Jednocześnie powoli dojrzewa mała rewolucja Kairy i Finnena. Miasto artystów zalewa propaganda skierowana przeciw jego tajemniczym władcom.  
Drugi tom „Przedksiężycowych” nie sprawił mi zawodu. Nie dowiedziałam się, kim są władcy Lunapolis, ale też nie spodziewałam się tego, skoro nie jest to jeszcze zakończenie całej historii. Jednak autorka troszkę uchyla rąbka tajemnicy, poznałam też więcej odcieni Lunapolis. Do tego wątek kryminalny, tajny plan, a w tle pytania o moralność i duszę człowieka.
Czekam już tylko na Przebudzenie.

Autor:  Anna Kańtoch    
Tytuł:  „Przedksiężycowi” t.

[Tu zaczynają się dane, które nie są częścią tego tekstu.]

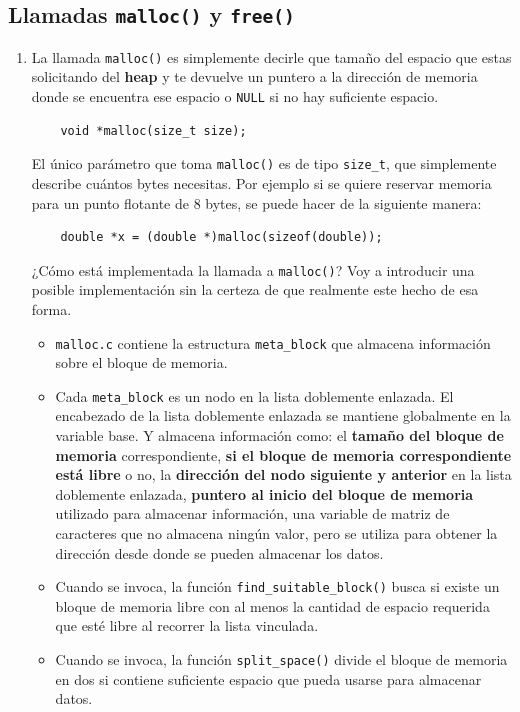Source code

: \documentclass{article}
\begin{document}
\subsection{Llamadas \texttt{malloc()} y \texttt{free()}}
\begin{enumerate}
    \item La llamada \texttt{malloc()} es simplemente decirle que tamaño del espacio que estas solicitando del \textbf{heap} y te devuelve un puntero a la dirección de memoria donde se encuentra ese espacio o \texttt{NULL} si no hay suficiente espacio.
    \begin{verbatim}
    void *malloc(size_t size);
    \end{verbatim}
    El único parámetro que toma \texttt{malloc()} es de tipo \texttt{size\_t}, que simplemente describe cuántos bytes necesitas. Por ejemplo si se quiere reservar memoria para un punto flotante de 8 bytes, se puede hacer de la siguiente manera:
    \begin{verbatim}
    double *x = (double *)malloc(sizeof(double));
    \end{verbatim}
    ¿Cómo está implementada la llamada a \texttt{malloc()}? Voy a introducir una posible implementación sin la certeza de que realmente este hecho de esa forma. 
    \begin{itemize}
        \item \texttt{malloc.c} contiene la estructura \texttt{meta\_block} que almacena información sobre el bloque de memoria.
        \item Cada \texttt{meta\_block} es un nodo en la lista doblemente enlazada. El encabezado de la lista doblemente enlazada se mantiene globalmente en la variable base. Y almacena información como: el \textbf{tamaño del bloque de memoria} correspondiente, \textbf{si el bloque de memoria correspondiente está libre} o no, la \textbf{dirección del nodo siguiente y anterior} en la lista doblemente enlazada, \textbf{puntero al inicio del bloque de memoria} utilizado para almacenar información, una variable de matriz de caracteres que no almacena ningún valor, pero se utiliza para obtener la dirección desde donde se pueden almacenar los datos.
        \item Cuando se invoca, la función \texttt{find\_suitable\_block()} busca si existe un bloque de memoria libre con al menos la cantidad de espacio requerida que esté libre al recorrer la lista vinculada.
        \item Cuando se invoca, la función \texttt{split\_space()} divide el bloque de memoria en dos si contiene suficiente espacio que pueda usarse para almacenar datos.

\end{itemize}
\end{enumerate}
\end{document}
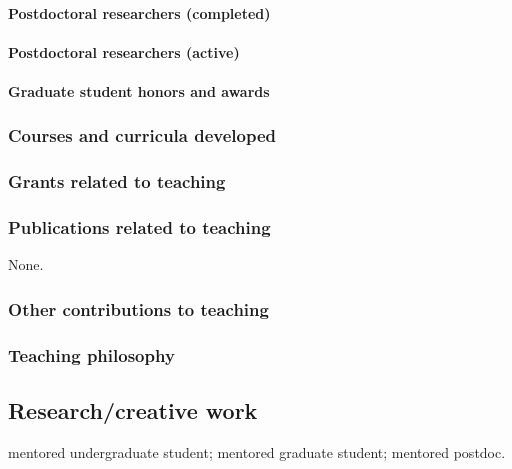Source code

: 

\paragraph{Postdoctoral researchers (completed)}



\paragraph{Postdoctoral researchers (active)}



\paragraph{Graduate student honors and awards}


\subsubsection{Courses and curricula developed}


\subsubsection{Grants related to teaching}


\subsubsection{Publications related to teaching}
None.

\subsubsection{Other contributions to teaching}


\subsubsection{Teaching philosophy}


\subsection{Research/creative work}
\ugsymbol{}mentored undergraduate student;
\phdsymbol{}mentored graduate student;
\postdocsymbol{}mentored postdoc.

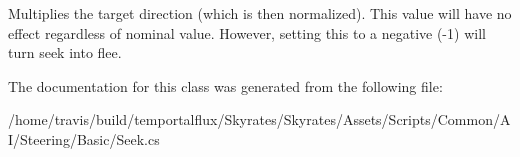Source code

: Multiplies the target direction (which is then normalized). This value will have no effect regardless of nominal value. However, setting this to a negative (-\/1) will turn seek into flee. 



The documentation for this class was generated from the following file\-:\begin{DoxyCompactItemize}
\item 
/home/travis/build/temportalflux/\-Skyrates/\-Skyrates/\-Assets/\-Scripts/\-Common/\-A\-I/\-Steering/\-Basic/Seek.\-cs\end{DoxyCompactItemize}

II
Cykl: Przedksiężycowi
Wydawnictwo: Powergraph
Liczba stron: 490

Data wydania: 2013

Komentarze

Popularne posty z tego bloga

Niech was Pustka pochłonie – „The Originals” sezon 4

Kosmos już nigdy nie będzie taki sam – „The Expanse”

Mrok w szarym człowieku – „Upadek” („The Fall”)

Co poszło nie tak w serialu „Przeklęta” („Cursed”)

Kwiaty są piękne, lecz kolce mają – Katarzyna Bonda „Florystka”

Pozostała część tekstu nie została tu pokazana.